O Movimento Vamos Mudar, ao vencer as eleições autárquicas locais, terá pela frente um trabalho árduo, principalmente nas duas maiores freguesias, pois os candidatos vitoriosos não possuem nenhuma experiência política. É necessário, portanto, um tempo de adaptação, para conhecerem os assuntos que dominam o dia-a-dia daqueles órgãos e, principalmente, de tranquilidade e sagacidade para perceberem as necessidades dos seus fregueses.

Neste momento, é urgente diminuir os conflitos políticos na região. É imprescindível que exista união de partes para que a qualidade de vida de cada cidadão melhore. Preocupa-me por isso, e grandemente, quem ficará com as pastas da Cultura e da Ação Social.

A apreensão, no que trata à Cultura, é grande pois existem pessoas que a confundem com entretenimento. São campos distintos. A Cultura é o que pode alavancar o concelho, dando-lhe projeção, inclusive internacional, o entretenimento é apenas para divertir os distraídos, enquanto se bebem algumas cervejas e se degustam alguns tremoços.

No que diz respeito à Ação Social – temos de ser honestos – foi uma área bem cuidada pelo PSD, portanto, a fasquia da qualidade deve ser daí para melhor.

Quando se discute política o que mais sobressai é a necessidade de se mostrar que quem está com a razão é o partido A ou B, ou seja, limitamo-nos a um debate meramente institucional, que em nada colabora para a modificação do sistema (esta palavra causa-me urticária) vigente.

A política não está apenas na mão dos partidos, e esta eleição autárquica é prova disso. Está presente na vida de qualquer pessoa, dos mais variados modos. Porém, é necessário que todos os lados percebam que a grande transformação de um concelho passa, em muito, pela consolidação e investimento na Cultura e na Questão Social.

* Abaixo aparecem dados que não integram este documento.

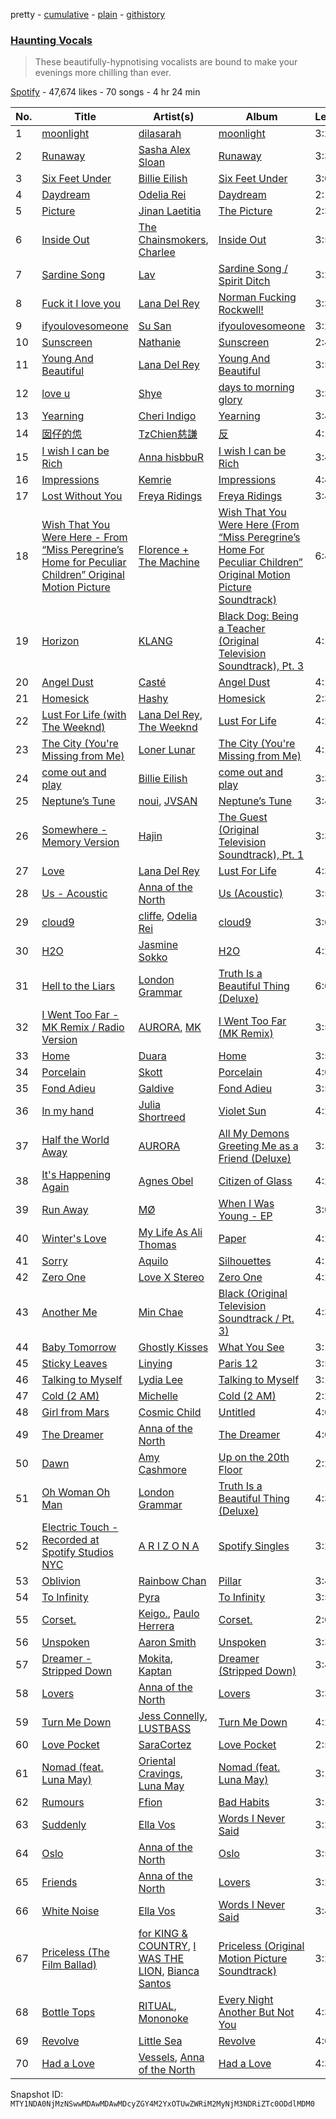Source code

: pretty - [cumulative](/playlists/cumulative/37i9dQZF1DX6QDedCAYqRI.md) - [plain](/playlists/plain/37i9dQZF1DX6QDedCAYqRI) - [githistory](https://github.githistory.xyz/mackorone/spotify-playlist-archive/blob/main/playlists/plain/37i9dQZF1DX6QDedCAYqRI)

### [Haunting Vocals](https://open.spotify.com/playlist/37i9dQZF1DX6QDedCAYqRI)

> These beautifully\-hypnotising vocalists are bound to make your evenings more chilling than ever.

[Spotify](https://open.spotify.com/user/spotify) - 47,674 likes - 70 songs - 4 hr 24 min

| No. | Title | Artist(s) | Album | Length |
|---|---|---|---|---|
| 1 | [moonlight](https://open.spotify.com/track/6xCB26Dg9hVNE76hJ774aU) | [dilasarah](https://open.spotify.com/artist/2U2xHTxh2E1Y4GX9deASV3) | [moonlight](https://open.spotify.com/album/66VclcKcfP5LZzoC4Su0eA) | 3:23 |
| 2 | [Runaway](https://open.spotify.com/track/7oHijHxh7cI40fNC4S619V) | [Sasha Alex Sloan](https://open.spotify.com/artist/4xnihxcoXWK3UqryOSnbw5) | [Runaway](https://open.spotify.com/album/4iioyYjn5y3TYGTdl7qdL5) | 3:38 |
| 3 | [Six Feet Under](https://open.spotify.com/track/2VlLbhGLVJgdOW7kKdWWFc) | [Billie Eilish](https://open.spotify.com/artist/6qqNVTkY8uBg9cP3Jd7DAH) | [Six Feet Under](https://open.spotify.com/album/74TRp3O8BRdGxc0XO0UzoY) | 3:09 |
| 4 | [Daydream](https://open.spotify.com/track/2maRlyHobUhKKO6rF9S8ez) | [Odelia Rei](https://open.spotify.com/artist/7G7I02yeiNBx3WwKYWlpaA) | [Daydream](https://open.spotify.com/album/0G1SAm9dDdCyDEksXPQTp0) | 2:17 |
| 5 | [Picture](https://open.spotify.com/track/2TSrPTmItdlM4IljhNe7SM) | [Jinan Laetitia](https://open.spotify.com/artist/0BCK8dKHWITYcDo06Fuxth) | [The Picture](https://open.spotify.com/album/72KtIRmlY0xwsWViKQGEv0) | 2:30 |
| 6 | [Inside Out](https://open.spotify.com/track/7sG2bWi2eDtvX9vX8yC1Gn) | [The Chainsmokers](https://open.spotify.com/artist/69GGBxA162lTqCwzJG5jLp), [Charlee](https://open.spotify.com/artist/6qaQDRYp95AylkA1FnEI3Q) | [Inside Out](https://open.spotify.com/album/7mgjbCQ1gzFbASVLgD8YbV) | 3:53 |
| 7 | [Sardine Song](https://open.spotify.com/track/6cIKtihxWYkzkJHPQOiun1) | [Lav](https://open.spotify.com/artist/4yql3diaCYkv88Xrh7rwVl) | [Sardine Song / Spirit Ditch](https://open.spotify.com/album/6GnrVEBefmxllZVtKVswLy) | 3:29 |
| 8 | [Fuck it I love you](https://open.spotify.com/track/7MtVPRGtZl6rPjMfLoI3Lh) | [Lana Del Rey](https://open.spotify.com/artist/00FQb4jTyendYWaN8pK0wa) | [Norman Fucking Rockwell!](https://open.spotify.com/album/5XpEKORZ4y6OrCZSKsi46A) | 3:38 |
| 9 | [ifyoulovesomeone](https://open.spotify.com/track/4eECknCDvsXWYyacuycw4J) | [Su San](https://open.spotify.com/artist/141YMyiz2ugK1AxTXDkUdx) | [ifyoulovesomeone](https://open.spotify.com/album/2Kva6Kzzr5m8k70U4dQA0r) | 3:26 |
| 10 | [Sunscreen](https://open.spotify.com/track/0j7W0n2R5CfrLsUazKcIvW) | [Nathanie](https://open.spotify.com/artist/2n9S44nEklHQjqX0pedw8P) | [Sunscreen](https://open.spotify.com/album/7G7qhm9LVPD0qo3V5ed1OR) | 2:49 |
| 11 | [Young And Beautiful](https://open.spotify.com/track/2nMeu6UenVvwUktBCpLMK9) | [Lana Del Rey](https://open.spotify.com/artist/00FQb4jTyendYWaN8pK0wa) | [Young And Beautiful](https://open.spotify.com/album/1D92WOHWUI2AGQCCdplcXL) | 3:56 |
| 12 | [love u](https://open.spotify.com/track/4pxBGvdDoLLYtzs2Z8AC6e) | [Shye](https://open.spotify.com/artist/1aqEk77J220IxgnGsgEz9T) | [days to morning glory](https://open.spotify.com/album/6sYWO4IATLL7LZtgkwm2eU) | 3:30 |
| 13 | [Yearning](https://open.spotify.com/track/5AIFWdHJbWYmTc81kSUwCn) | [Cheri Indigo](https://open.spotify.com/artist/7xfSpg2jjE8rY2nFCWrM8S) | [Yearning](https://open.spotify.com/album/12n7yACSrfiGAUGkl1LVWc) | 3:49 |
| 14 | [囡仔的怹](https://open.spotify.com/track/6fJUqzUwKL8XXcRn3gFkB5) | [TzChien慈謙](https://open.spotify.com/artist/7J3UwMTN9ldjM4ALmCuba2) | [反](https://open.spotify.com/album/5TTb91ckW0j3dzY5PJLXDm) | 4:14 |
| 15 | [I wish I can be Rich](https://open.spotify.com/track/4U2I8Fi2kN6TFpGogWkghW) | [Anna hisbbuR](https://open.spotify.com/artist/1aGiVSaZQoVVgMOLYF5yVR) | [I wish I can be Rich](https://open.spotify.com/album/612xHundAqZJb5bIZusjyC) | 3:46 |
| 16 | [Impressions](https://open.spotify.com/track/12ZNnAQqvmJmT1wGXkzKCd) | [Kemrie](https://open.spotify.com/artist/5ZAXoEmG8XufgQpkWbHbSp) | [Impressions](https://open.spotify.com/album/1reOkkyChSAu1w9aWvhJCE) | 4:40 |
| 17 | [Lost Without You](https://open.spotify.com/track/3cWI6Hj9LQ0MfMuhw9uSMc) | [Freya Ridings](https://open.spotify.com/artist/5pDjmC5mRl7vDJhsjVwNfk) | [Freya Ridings](https://open.spotify.com/album/3dcenoRctm8OAnqoCrQrLd) | 3:45 |
| 18 | [Wish That You Were Here \- From “Miss Peregrine’s Home for Peculiar Children” Original Motion Picture](https://open.spotify.com/track/1FrrRHxMKVvd85O3gancxW) | [Florence + The Machine](https://open.spotify.com/artist/1moxjboGR7GNWYIMWsRjgG) | [Wish That You Were Here \(From “Miss Peregrine’s Home For Peculiar Children” Original Motion Picture Soundtrack\)](https://open.spotify.com/album/1uqahF2HRLrjnU1VE2D0r6) | 6:42 |
| 19 | [Horizon](https://open.spotify.com/track/7K0Cua3mEHtWMWKlMVh8N5) | [KLANG](https://open.spotify.com/artist/3lxXfdGXe8k188bUZgKqgF) | [Black Dog: Being a Teacher \(Original Television Soundtrack\), Pt\. 3](https://open.spotify.com/album/1XUDf70Z6hdqzjv2eqUfpq) | 4:14 |
| 20 | [Angel Dust](https://open.spotify.com/track/6z6DVKDc11TLiqzzSaATHC) | [Casté](https://open.spotify.com/artist/7zeoSpBQB05hRwUCFO33i5) | [Angel Dust](https://open.spotify.com/album/6cVjGEvXAohfOjvX9gJZmz) | 4:18 |
| 21 | [Homesick](https://open.spotify.com/track/32dKpanrAQbbvp0fKguzXk) | [Hashy](https://open.spotify.com/artist/4Jmv1DRK6zstwBwF2W91D1) | [Homesick](https://open.spotify.com/album/6PnzsKBQNAcb0d4d5etSi8) | 2:35 |
| 22 | [Lust For Life \(with The Weeknd\)](https://open.spotify.com/track/0mt02gJ425Xjm7c3jYkOBn) | [Lana Del Rey](https://open.spotify.com/artist/00FQb4jTyendYWaN8pK0wa), [The Weeknd](https://open.spotify.com/artist/1Xyo4u8uXC1ZmMpatF05PJ) | [Lust For Life](https://open.spotify.com/album/7xYiTrbTL57QO0bb4hXIKo) | 4:24 |
| 23 | [The City \(You're Missing from Me\)](https://open.spotify.com/track/11T9cbGsdEN0i6OtFb4vBw) | [Loner Lunar](https://open.spotify.com/artist/1a5i97z1wFTOZy3rYWRWIS) | [The City \(You're Missing from Me\)](https://open.spotify.com/album/6MsIhjNXOcMNcCOYlakpQz) | 4:16 |
| 24 | [come out and play](https://open.spotify.com/track/7wC5eZcFS1Q1BsQ35DU6H4) | [Billie Eilish](https://open.spotify.com/artist/6qqNVTkY8uBg9cP3Jd7DAH) | [come out and play](https://open.spotify.com/album/0ifM8RTX9HjtCJtY9452bW) | 3:30 |
| 25 | [Neptune’s Tune](https://open.spotify.com/track/3cLWyiINvFm7N3RuE3hxcw) | [noui](https://open.spotify.com/artist/3NNLu9Wli3fbZW22xzN08B), [JVSAN](https://open.spotify.com/artist/1xA9kgJzlNa0CRc5ddVeJc) | [Neptune’s Tune](https://open.spotify.com/album/4TJ4TMvfuo1boDhfO9uqJl) | 3:41 |
| 26 | [Somewhere \- Memory Version](https://open.spotify.com/track/4v7qIBfrKC56V7Re2TxU50) | [Hajin](https://open.spotify.com/artist/7KZnYmjUlqcJ8Hozbg64Lu) | [The Guest \(Original Television Soundtrack\), Pt\. 1](https://open.spotify.com/album/4DgHafdFhR59KOM6VjEoml) | 3:30 |
| 27 | [Love](https://open.spotify.com/track/2Kerz9H9IejzeIpjhDJoYG) | [Lana Del Rey](https://open.spotify.com/artist/00FQb4jTyendYWaN8pK0wa) | [Lust For Life](https://open.spotify.com/album/7xYiTrbTL57QO0bb4hXIKo) | 4:32 |
| 28 | [Us \- Acoustic](https://open.spotify.com/track/3tzvuRlfTveGyR12A4WFV6) | [Anna of the North](https://open.spotify.com/artist/1mSJCvDX0W7Dn7S9C6vmvI) | [Us \(Acoustic\)](https://open.spotify.com/album/4RZ3Ux3PeYeKXXH8MuEuu4) | 3:55 |
| 29 | [cloud9](https://open.spotify.com/track/2KO0sztUM1YycUiP5Ny8Dg) | [cliffe](https://open.spotify.com/artist/0RhZp1X2JrAwdy7z7NQIjy), [Odelia Rei](https://open.spotify.com/artist/7G7I02yeiNBx3WwKYWlpaA) | [cloud9](https://open.spotify.com/album/1ueZFUuqoyR9hzRxrgrgoK) | 3:09 |
| 30 | [H2O](https://open.spotify.com/track/4bsA6qZZ5v0EhWfGZKwWgi) | [Jasmine Sokko](https://open.spotify.com/artist/3risOBDAx6GGVaCcBuhswz) | [H2O](https://open.spotify.com/album/43H3m9WMRPgufoOAC0z85Q) | 4:28 |
| 31 | [Hell to the Liars](https://open.spotify.com/track/15pjLBdN42P2gyFefUt8DD) | [London Grammar](https://open.spotify.com/artist/3Bd1cgCjtCI32PYvDC3ynO) | [Truth Is a Beautiful Thing \(Deluxe\)](https://open.spotify.com/album/2czuN6tZcR5ebpuK9A1Vur) | 6:04 |
| 32 | [I Went Too Far \- MK Remix / Radio Version](https://open.spotify.com/track/7fVMOMzlZefV971fPVzphD) | [AURORA](https://open.spotify.com/artist/1WgXqy2Dd70QQOU7Ay074N), [MK](https://open.spotify.com/artist/1yqxFtPHKcGcv6SXZNdyT9) | [I Went Too Far \(MK Remix\)](https://open.spotify.com/album/63rRCIRub0b2Svp7FWO6IV) | 3:57 |
| 33 | [Home](https://open.spotify.com/track/4NfyJOFtDvZvBnRQGeGWs7) | [Duara](https://open.spotify.com/artist/1XOfH1UedJEI98CfjiDlyF) | [Home](https://open.spotify.com/album/4ZRKdHyUGWyRqxRiJ9MS4N) | 3:56 |
| 34 | [Porcelain](https://open.spotify.com/track/1zKij1M9oYMTeMCKNErsxe) | [Skott](https://open.spotify.com/artist/6J3RPKUwZlKMzh3vWa9wPc) | [Porcelain](https://open.spotify.com/album/0IVewblBonxlT9EyBz7UfT) | 4:01 |
| 35 | [Fond Adieu](https://open.spotify.com/track/4PBaW66WiNFXh5pdrYjlhE) | [Galdive](https://open.spotify.com/artist/0aMrhUHnOzfiPcMc2PGiaT) | [Fond Adieu](https://open.spotify.com/album/0eoPFyv4fmzB3IFG8U7JYi) | 3:53 |
| 36 | [In my hand](https://open.spotify.com/track/3cjTqH0FJghhtaheWNkNv7) | [Julia Shortreed](https://open.spotify.com/artist/6Swtf1UAGASXEJXnhDRjoc) | [Violet Sun](https://open.spotify.com/album/5yfMZ1JBzHx1Nt4VYb824M) | 4:21 |
| 37 | [Half the World Away](https://open.spotify.com/track/4TWshc0BwiunzoppGOqiYR) | [AURORA](https://open.spotify.com/artist/1WgXqy2Dd70QQOU7Ay074N) | [All My Demons Greeting Me as a Friend \(Deluxe\)](https://open.spotify.com/album/0ltlJlYNzuXoMMv7fie9D9) | 3:18 |
| 38 | [It's Happening Again](https://open.spotify.com/track/5uE0ggArLjnpwVPEXc36Hx) | [Agnes Obel](https://open.spotify.com/artist/1rKrEdI6GKirxWHxIUPYms) | [Citizen of Glass](https://open.spotify.com/album/78BjMfLH8YUXM6hbodHKmA) | 4:20 |
| 39 | [Run Away](https://open.spotify.com/track/3vtSvKUHdwAynIE3xjwDnZ) | [MØ](https://open.spotify.com/artist/0bdfiayQAKewqEvaU6rXCv) | [When I Was Young \- EP](https://open.spotify.com/album/67aZECTq3l8kjV7h8EFXCp) | 3:05 |
| 40 | [Winter's Love](https://open.spotify.com/track/2aXezkhSUuCVEACRHHK1CB) | [My Life As Ali Thomas](https://open.spotify.com/artist/60QGyk5ToNbgI6fVGjZhHa) | [Paper](https://open.spotify.com/album/73Ful0q2t6NtMsIhpDbAsj) | 4:25 |
| 41 | [Sorry](https://open.spotify.com/track/6MXJdqTuSDXkG21JHWiGko) | [Aquilo](https://open.spotify.com/artist/26GHRG8x1F4AzbCKzUaIbw) | [Silhouettes](https://open.spotify.com/album/1SxSO9LF7WTqaXYOyw12mC) | 4:15 |
| 42 | [Zero One](https://open.spotify.com/track/2MPynctIqjFhmRLKRpBamF) | [Love X Stereo](https://open.spotify.com/artist/0hesR67JPhgE5JX6q61Ltp) | [Zero One](https://open.spotify.com/album/6hHfHInmTWnwDPyOUpzMXn) | 4:27 |
| 43 | [Another Me](https://open.spotify.com/track/4Sf3mXV6i7a1WG9uqei4N2) | [Min Chae](https://open.spotify.com/artist/4P1Wd3bDZtZMO7bDXFYDFi) | [Black \(Original Television Soundtrack / Pt\. 3\)](https://open.spotify.com/album/2QEPsl5H8e88jewgqxVNuW) | 4:35 |
| 44 | [Baby Tomorrow](https://open.spotify.com/track/4vIjFV178hUmyyqtscJqXe) | [Ghostly Kisses](https://open.spotify.com/artist/7EkzQPP0cgt2qCnXUg6PHj) | [What You See](https://open.spotify.com/album/4HrzQhdkXmOGLq5CtZZ78U) | 3:14 |
| 45 | [Sticky Leaves](https://open.spotify.com/track/4qlIIxYpHFE4z4IncQrn2N) | [Linying](https://open.spotify.com/artist/5IIP34JBy1d8kBYlAGnRaW) | [Paris 12](https://open.spotify.com/album/2pWwQGSsGVaYiPEf5GS57D) | 3:52 |
| 46 | [Talking to Myself](https://open.spotify.com/track/6x0ftAis9Td4BqUdUTB4ul) | [Lydia Lee](https://open.spotify.com/artist/3PBcsYf74HPwGgOvyUSm5F) | [Talking to Myself](https://open.spotify.com/album/1d8IyFdAR2yI8p4Hr7h8qM) | 3:12 |
| 47 | [Cold \(2 AM\)](https://open.spotify.com/track/56ZMz7ERZ7NwLOqDtdsTlq) | [Michelle](https://open.spotify.com/artist/13VDZTUvX9b5ivTysrXuMk) | [Cold \(2 AM\)](https://open.spotify.com/album/4CzVzLksrXIUZAyixlsdE3) | 2:23 |
| 48 | [Girl from Mars](https://open.spotify.com/track/6ZUNNe8T0XAcpyVOMijwQl) | [Cosmic Child](https://open.spotify.com/artist/0AbaYCVaRtwCSxFuRCZHjr) | [Untitled](https://open.spotify.com/album/3GPzoLR8CdlF8lo2va3nNR) | 4:03 |
| 49 | [The Dreamer](https://open.spotify.com/track/3NZmHJk7ZTp3mEbi4MNOiT) | [Anna of the North](https://open.spotify.com/artist/1mSJCvDX0W7Dn7S9C6vmvI) | [The Dreamer](https://open.spotify.com/album/4ZInKyQY8Tk9z7TroiG1IQ) | 4:02 |
| 50 | [Dawn](https://open.spotify.com/track/1ZD9gnpU4yex0ZLSpcG1Ub) | [Amy Cashmore](https://open.spotify.com/artist/26192SYpy5QVTYfgOEwM81) | [Up on the 20th Floor](https://open.spotify.com/album/3fzs4EDpSrqs0TVZAUvkg8) | 2:29 |
| 51 | [Oh Woman Oh Man](https://open.spotify.com/track/4fYG7YvImWlUuOZVuvV6Ic) | [London Grammar](https://open.spotify.com/artist/3Bd1cgCjtCI32PYvDC3ynO) | [Truth Is a Beautiful Thing \(Deluxe\)](https://open.spotify.com/album/2czuN6tZcR5ebpuK9A1Vur) | 4:37 |
| 52 | [Electric Touch \- Recorded at Spotify Studios NYC](https://open.spotify.com/track/4ZRWxX9gfnsfKhQDRKoCui) | [A R I Z O N A](https://open.spotify.com/artist/7hOGhpa8RMSuDOWntGIAJt) | [Spotify Singles](https://open.spotify.com/album/0pwbZvmxb1mwXNmIKupMnN) | 3:28 |
| 53 | [Oblivion](https://open.spotify.com/track/7y5Epl5axmVOZY2MmpxmtJ) | [Rainbow Chan](https://open.spotify.com/artist/1tQUVWgrAbVlla78VYcFjy) | [Pillar](https://open.spotify.com/album/4KeaAueVERsbmdJJCixuNG) | 3:41 |
| 54 | [To Infinity](https://open.spotify.com/track/0z5kFn7nbqRsCnszVSbQUZ) | [Pyra](https://open.spotify.com/artist/6W78HC7M6stHwJalKYMTt9) | [To Infinity](https://open.spotify.com/album/45afYtKIwixGJf6Zc1fipK) | 3:58 |
| 55 | [Corset.](https://open.spotify.com/track/4OUWZo6p7Kf7Oqe9dovS00) | [Keigo.](https://open.spotify.com/artist/3YkzB5L1vnpsFgIS849R7y), [Paulo Herrera](https://open.spotify.com/artist/3m1FQvDukcgiSWImE3Flqb) | [Corset.](https://open.spotify.com/album/6tK73Hl7cCf9E0PHmQzYtS) | 2:07 |
| 56 | [Unspoken](https://open.spotify.com/track/66MxyiQy54baNhSyg3wiIn) | [Aaron Smith](https://open.spotify.com/artist/5Nm4sZeWDNd1sOs5HcxAbl) | [Unspoken](https://open.spotify.com/album/7kRUXMREmvFYqvh5IEZvmt) | 3:30 |
| 57 | [Dreamer \- Stripped Down](https://open.spotify.com/track/6yUs9h47yq1TLCuFNhtzyY) | [Mokita](https://open.spotify.com/artist/3sKeaby6GMSJWgYueZaSjE), [Kaptan](https://open.spotify.com/artist/7yNfjZY3QJpm4cUj1i0fWD) | [Dreamer \(Stripped Down\)](https://open.spotify.com/album/6rgLhRgRjoZqTUfcpDFaQA) | 3:49 |
| 58 | [Lovers](https://open.spotify.com/track/6q8onrzcka32nGVrnWYGBQ) | [Anna of the North](https://open.spotify.com/artist/1mSJCvDX0W7Dn7S9C6vmvI) | [Lovers](https://open.spotify.com/album/5kopWecrOCWIxpgpukVfct) | 3:35 |
| 59 | [Turn Me Down](https://open.spotify.com/track/7KbFoYmInyz7SGcRFKcx4M) | [Jess Connelly](https://open.spotify.com/artist/1XC87A3NVlw6xDW1kIB5FN), [LUSTBASS](https://open.spotify.com/artist/6KVYyAtFWiPTpBcNKRM5ER) | [Turn Me Down](https://open.spotify.com/album/5Nzx72g90YvVDhI7BE3Hqf) | 4:27 |
| 60 | [Love Pocket](https://open.spotify.com/track/1VmjjzWu2bfSzEDYoUskGR) | [SaraCortez](https://open.spotify.com/artist/6r14qqaIQA7lLEezQkQ8Hm) | [Love Pocket](https://open.spotify.com/album/1AG0EVWWRdtX9o7hxEqRX0) | 2:55 |
| 61 | [Nomad \(feat\. Luna May\)](https://open.spotify.com/track/3UWQaemSnvQ8XdERYWcZuF) | [Oriental Cravings](https://open.spotify.com/artist/51N35pGBBHm3u1uFtNhE8b), [Luna May](https://open.spotify.com/artist/7zmqghli56G0HN7CJePsdb) | [Nomad \(feat\. Luna May\)](https://open.spotify.com/album/1YbbcZ8ybBvZcJWMZ5zxUu) | 3:12 |
| 62 | [Rumours](https://open.spotify.com/track/122HY5fBoA7FzHiognH3PP) | [Ffion](https://open.spotify.com/artist/6gYn1myEM7sARWIoT2AVWG) | [Bad Habits](https://open.spotify.com/album/52tqBFO4WgbW0C1WZzItgE) | 3:11 |
| 63 | [Suddenly](https://open.spotify.com/track/5ED5vnF6SpG7gdv7XBjEvF) | [Ella Vos](https://open.spotify.com/artist/2zmrsXMHxagFz6vI2cD7r6) | [Words I Never Said](https://open.spotify.com/album/5m8p6d8kDFfNOOi4Wr7w44) | 3:25 |
| 64 | [Oslo](https://open.spotify.com/track/38hfvxbqNsAhwWPmZbKyyO) | [Anna of the North](https://open.spotify.com/artist/1mSJCvDX0W7Dn7S9C6vmvI) | [Oslo](https://open.spotify.com/album/1oc3CsOcFX5lOBQPUF9pPm) | 3:50 |
| 65 | [Friends](https://open.spotify.com/track/71bAQugadZL7hSKS9DUCbC) | [Anna of the North](https://open.spotify.com/artist/1mSJCvDX0W7Dn7S9C6vmvI) | [Lovers](https://open.spotify.com/album/5kopWecrOCWIxpgpukVfct) | 3:24 |
| 66 | [White Noise](https://open.spotify.com/track/40jGEoOWxVGBSH3KAj10Vi) | [Ella Vos](https://open.spotify.com/artist/2zmrsXMHxagFz6vI2cD7r6) | [Words I Never Said](https://open.spotify.com/album/5m8p6d8kDFfNOOi4Wr7w44) | 3:42 |
| 67 | [Priceless \(The Film Ballad\)](https://open.spotify.com/track/4K7d9xMOpYuLuikWsCO9lq) | [for KING & COUNTRY](https://open.spotify.com/artist/3sDbKMebVH2VYcRSl7u1VC), [I WAS THE LION](https://open.spotify.com/artist/0hYPQPYA6Wu90339kq6046), [Bianca Santos](https://open.spotify.com/artist/6ZBUOrayQFAZwWKeoNKvzm) | [Priceless \(Original Motion Picture Soundtrack\)](https://open.spotify.com/album/1VbOGrb2x72BLZSAP5hJha) | 3:24 |
| 68 | [Bottle Tops](https://open.spotify.com/track/0DU88MhtGfzyCvt3YZijfL) | [RITUAL](https://open.spotify.com/artist/3RP50pmG8Wz1mhNCidQj68), [Mononoke](https://open.spotify.com/artist/7JDpmpWfaFoeSTeKP5l881) | [Every Night Another But Not You](https://open.spotify.com/album/3sQW3x8p9ymXu4xMSrWtEB) | 4:37 |
| 69 | [Revolve](https://open.spotify.com/track/4a2PTeP8MF4q4MphoV3iE3) | [Little Sea](https://open.spotify.com/artist/05JF2urTunljp953SopuXc) | [Revolve](https://open.spotify.com/album/0ATFW1N2rZb1fhW8wUYG16) | 4:04 |
| 70 | [Had a Love](https://open.spotify.com/track/4xGjnjJMbjLFEJwb0gW1pP) | [Vessels](https://open.spotify.com/artist/6Y1nACvxtuuTjKx2b4Rwmb), [Anna of the North](https://open.spotify.com/artist/1mSJCvDX0W7Dn7S9C6vmvI) | [Had a Love](https://open.spotify.com/album/4pPpxfKMupyb0qLLuaWHlY) | 4:37 |

Snapshot ID: `MTY1NDA0NjMzNSwwMDAwMDAwMDcyZGY4M2YxOTUwZWRiM2MyNjM3NDRiZTc0ODdlMDM0`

Caldas da Rainha é um exemplo de Democracia Participativa, pois a intervenção direta eleitoral dos cidadãos fez-se nos processos de tomada de decisão e de intendência do exercício do poder. Existe, porém, um detalhe que deve ser muito bem clarificado pelo candidato eleito (Vítor Marques): O Movimento Vamos Mudar possui pessoas de diversos quadrantes políticos, desde a Esquerda à Extrema-Direita, o que significa que é necessário equilibrar pensamentos e ações.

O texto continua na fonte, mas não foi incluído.